Collected data
• • • •

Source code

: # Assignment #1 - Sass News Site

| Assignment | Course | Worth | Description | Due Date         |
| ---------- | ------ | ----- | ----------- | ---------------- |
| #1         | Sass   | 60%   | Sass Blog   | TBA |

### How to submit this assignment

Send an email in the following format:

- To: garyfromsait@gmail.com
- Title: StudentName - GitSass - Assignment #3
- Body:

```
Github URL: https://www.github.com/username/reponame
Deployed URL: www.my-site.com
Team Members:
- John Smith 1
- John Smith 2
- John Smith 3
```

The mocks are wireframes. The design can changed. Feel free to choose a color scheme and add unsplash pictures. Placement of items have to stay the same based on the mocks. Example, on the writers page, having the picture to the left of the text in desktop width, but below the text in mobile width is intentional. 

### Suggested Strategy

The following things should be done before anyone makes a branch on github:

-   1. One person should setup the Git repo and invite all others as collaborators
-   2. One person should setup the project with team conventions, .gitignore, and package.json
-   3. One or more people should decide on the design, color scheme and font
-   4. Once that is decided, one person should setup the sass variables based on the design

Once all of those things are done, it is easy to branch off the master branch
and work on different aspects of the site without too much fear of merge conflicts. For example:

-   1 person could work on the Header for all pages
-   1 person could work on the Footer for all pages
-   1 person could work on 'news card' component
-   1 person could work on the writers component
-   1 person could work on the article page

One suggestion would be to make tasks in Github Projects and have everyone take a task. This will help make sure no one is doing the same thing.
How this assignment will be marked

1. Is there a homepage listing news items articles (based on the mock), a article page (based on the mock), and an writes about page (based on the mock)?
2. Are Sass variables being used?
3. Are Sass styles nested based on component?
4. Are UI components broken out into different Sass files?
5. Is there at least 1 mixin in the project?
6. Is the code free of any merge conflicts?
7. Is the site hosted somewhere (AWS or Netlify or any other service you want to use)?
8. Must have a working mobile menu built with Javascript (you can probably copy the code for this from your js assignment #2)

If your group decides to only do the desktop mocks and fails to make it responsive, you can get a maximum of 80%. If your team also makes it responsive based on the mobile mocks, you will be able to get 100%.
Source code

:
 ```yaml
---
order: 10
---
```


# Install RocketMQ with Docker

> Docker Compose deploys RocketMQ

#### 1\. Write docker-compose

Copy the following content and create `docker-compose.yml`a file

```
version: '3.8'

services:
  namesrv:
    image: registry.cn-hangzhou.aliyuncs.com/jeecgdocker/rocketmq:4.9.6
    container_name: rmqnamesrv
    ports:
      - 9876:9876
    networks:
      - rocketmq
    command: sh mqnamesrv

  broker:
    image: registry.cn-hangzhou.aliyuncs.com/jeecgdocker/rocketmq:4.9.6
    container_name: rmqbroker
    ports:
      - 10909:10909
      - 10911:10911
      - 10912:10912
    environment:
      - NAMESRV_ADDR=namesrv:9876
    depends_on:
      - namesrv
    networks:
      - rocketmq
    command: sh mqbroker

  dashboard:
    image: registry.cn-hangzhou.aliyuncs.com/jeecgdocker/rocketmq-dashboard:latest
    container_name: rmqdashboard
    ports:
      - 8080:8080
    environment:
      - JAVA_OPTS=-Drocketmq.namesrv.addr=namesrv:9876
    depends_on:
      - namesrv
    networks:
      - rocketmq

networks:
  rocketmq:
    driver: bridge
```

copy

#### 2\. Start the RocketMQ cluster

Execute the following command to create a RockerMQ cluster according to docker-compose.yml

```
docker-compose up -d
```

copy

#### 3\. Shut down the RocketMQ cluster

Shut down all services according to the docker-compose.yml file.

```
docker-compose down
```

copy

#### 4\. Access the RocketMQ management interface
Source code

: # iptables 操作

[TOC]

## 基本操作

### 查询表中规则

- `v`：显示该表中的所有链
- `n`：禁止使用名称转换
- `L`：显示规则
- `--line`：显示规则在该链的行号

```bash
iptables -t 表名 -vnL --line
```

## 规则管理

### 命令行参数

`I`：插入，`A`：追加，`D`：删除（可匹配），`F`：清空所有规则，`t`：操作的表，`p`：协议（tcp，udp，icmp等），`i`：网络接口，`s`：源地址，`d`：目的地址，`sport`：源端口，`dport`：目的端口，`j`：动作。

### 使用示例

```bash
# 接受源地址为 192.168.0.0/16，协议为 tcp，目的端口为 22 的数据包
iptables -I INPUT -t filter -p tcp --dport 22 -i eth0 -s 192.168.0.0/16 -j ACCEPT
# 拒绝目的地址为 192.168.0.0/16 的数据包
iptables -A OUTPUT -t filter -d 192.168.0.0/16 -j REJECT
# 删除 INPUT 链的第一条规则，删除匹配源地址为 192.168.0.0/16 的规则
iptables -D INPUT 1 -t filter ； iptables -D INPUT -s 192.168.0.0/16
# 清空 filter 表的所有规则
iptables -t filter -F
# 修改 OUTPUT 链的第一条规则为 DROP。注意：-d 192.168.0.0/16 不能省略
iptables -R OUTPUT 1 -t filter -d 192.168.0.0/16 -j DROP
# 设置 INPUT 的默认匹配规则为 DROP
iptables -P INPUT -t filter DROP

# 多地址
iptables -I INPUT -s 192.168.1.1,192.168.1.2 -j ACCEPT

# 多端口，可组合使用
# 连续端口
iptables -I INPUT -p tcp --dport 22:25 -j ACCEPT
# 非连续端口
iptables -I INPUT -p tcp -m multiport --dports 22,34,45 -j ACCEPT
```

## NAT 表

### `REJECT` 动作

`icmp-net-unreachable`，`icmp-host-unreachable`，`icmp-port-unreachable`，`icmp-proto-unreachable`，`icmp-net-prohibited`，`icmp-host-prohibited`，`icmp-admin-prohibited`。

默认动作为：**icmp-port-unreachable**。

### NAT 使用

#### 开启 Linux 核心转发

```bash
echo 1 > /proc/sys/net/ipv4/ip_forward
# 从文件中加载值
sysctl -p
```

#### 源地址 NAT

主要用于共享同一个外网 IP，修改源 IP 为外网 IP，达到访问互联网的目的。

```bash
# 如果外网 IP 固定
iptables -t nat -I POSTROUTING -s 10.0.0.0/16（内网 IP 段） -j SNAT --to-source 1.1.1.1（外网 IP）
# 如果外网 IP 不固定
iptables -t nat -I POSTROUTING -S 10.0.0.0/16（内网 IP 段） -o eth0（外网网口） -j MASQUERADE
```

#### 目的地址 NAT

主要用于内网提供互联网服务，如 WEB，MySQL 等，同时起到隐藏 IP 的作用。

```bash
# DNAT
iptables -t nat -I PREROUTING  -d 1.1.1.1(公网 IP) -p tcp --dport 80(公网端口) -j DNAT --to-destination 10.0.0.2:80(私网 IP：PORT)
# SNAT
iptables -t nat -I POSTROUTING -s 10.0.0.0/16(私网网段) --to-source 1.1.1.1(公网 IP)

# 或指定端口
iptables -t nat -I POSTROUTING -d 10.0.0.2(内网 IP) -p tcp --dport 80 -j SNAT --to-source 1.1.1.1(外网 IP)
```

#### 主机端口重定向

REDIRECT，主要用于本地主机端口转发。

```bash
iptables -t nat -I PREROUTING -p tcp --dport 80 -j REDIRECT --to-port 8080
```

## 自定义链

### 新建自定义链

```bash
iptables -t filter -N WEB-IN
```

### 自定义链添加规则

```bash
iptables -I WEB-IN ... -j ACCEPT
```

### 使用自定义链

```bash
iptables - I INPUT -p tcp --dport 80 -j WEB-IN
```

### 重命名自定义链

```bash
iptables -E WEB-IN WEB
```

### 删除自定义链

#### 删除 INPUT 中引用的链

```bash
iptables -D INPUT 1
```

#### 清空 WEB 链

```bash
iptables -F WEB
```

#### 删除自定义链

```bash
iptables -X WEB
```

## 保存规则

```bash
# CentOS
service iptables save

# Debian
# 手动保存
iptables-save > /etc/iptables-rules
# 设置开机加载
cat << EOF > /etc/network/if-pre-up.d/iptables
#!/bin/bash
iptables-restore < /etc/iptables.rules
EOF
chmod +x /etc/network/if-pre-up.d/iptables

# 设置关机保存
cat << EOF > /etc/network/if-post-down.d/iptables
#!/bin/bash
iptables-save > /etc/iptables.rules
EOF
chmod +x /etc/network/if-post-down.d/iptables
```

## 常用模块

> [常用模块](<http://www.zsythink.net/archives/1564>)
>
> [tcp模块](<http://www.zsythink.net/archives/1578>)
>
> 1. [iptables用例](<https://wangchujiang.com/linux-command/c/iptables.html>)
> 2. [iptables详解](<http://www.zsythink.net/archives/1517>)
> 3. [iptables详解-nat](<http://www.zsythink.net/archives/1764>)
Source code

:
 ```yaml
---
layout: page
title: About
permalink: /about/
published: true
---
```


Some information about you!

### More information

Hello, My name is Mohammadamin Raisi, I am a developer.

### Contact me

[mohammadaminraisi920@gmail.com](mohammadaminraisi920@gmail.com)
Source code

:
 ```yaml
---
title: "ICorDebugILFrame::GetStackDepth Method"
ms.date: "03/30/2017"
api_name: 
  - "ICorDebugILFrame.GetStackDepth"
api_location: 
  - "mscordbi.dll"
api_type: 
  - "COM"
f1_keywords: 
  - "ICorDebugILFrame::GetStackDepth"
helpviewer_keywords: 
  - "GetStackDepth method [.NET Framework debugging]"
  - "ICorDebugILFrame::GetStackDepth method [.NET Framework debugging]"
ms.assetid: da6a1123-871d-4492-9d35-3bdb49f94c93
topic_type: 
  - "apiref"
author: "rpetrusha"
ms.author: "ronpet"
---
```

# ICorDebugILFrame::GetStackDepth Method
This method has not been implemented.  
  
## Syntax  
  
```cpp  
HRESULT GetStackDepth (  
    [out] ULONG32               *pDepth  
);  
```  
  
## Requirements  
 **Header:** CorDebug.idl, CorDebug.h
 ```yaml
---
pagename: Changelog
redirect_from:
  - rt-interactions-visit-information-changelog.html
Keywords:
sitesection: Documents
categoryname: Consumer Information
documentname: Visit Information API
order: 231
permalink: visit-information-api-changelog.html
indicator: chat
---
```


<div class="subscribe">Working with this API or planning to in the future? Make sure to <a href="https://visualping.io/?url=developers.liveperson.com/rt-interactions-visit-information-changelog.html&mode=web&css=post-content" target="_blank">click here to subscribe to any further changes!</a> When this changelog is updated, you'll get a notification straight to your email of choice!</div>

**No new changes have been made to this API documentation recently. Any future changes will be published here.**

• • • •

Requirement –
State how many lines in the entries above include the word "pages"; reply with the number alone.

Result below –
2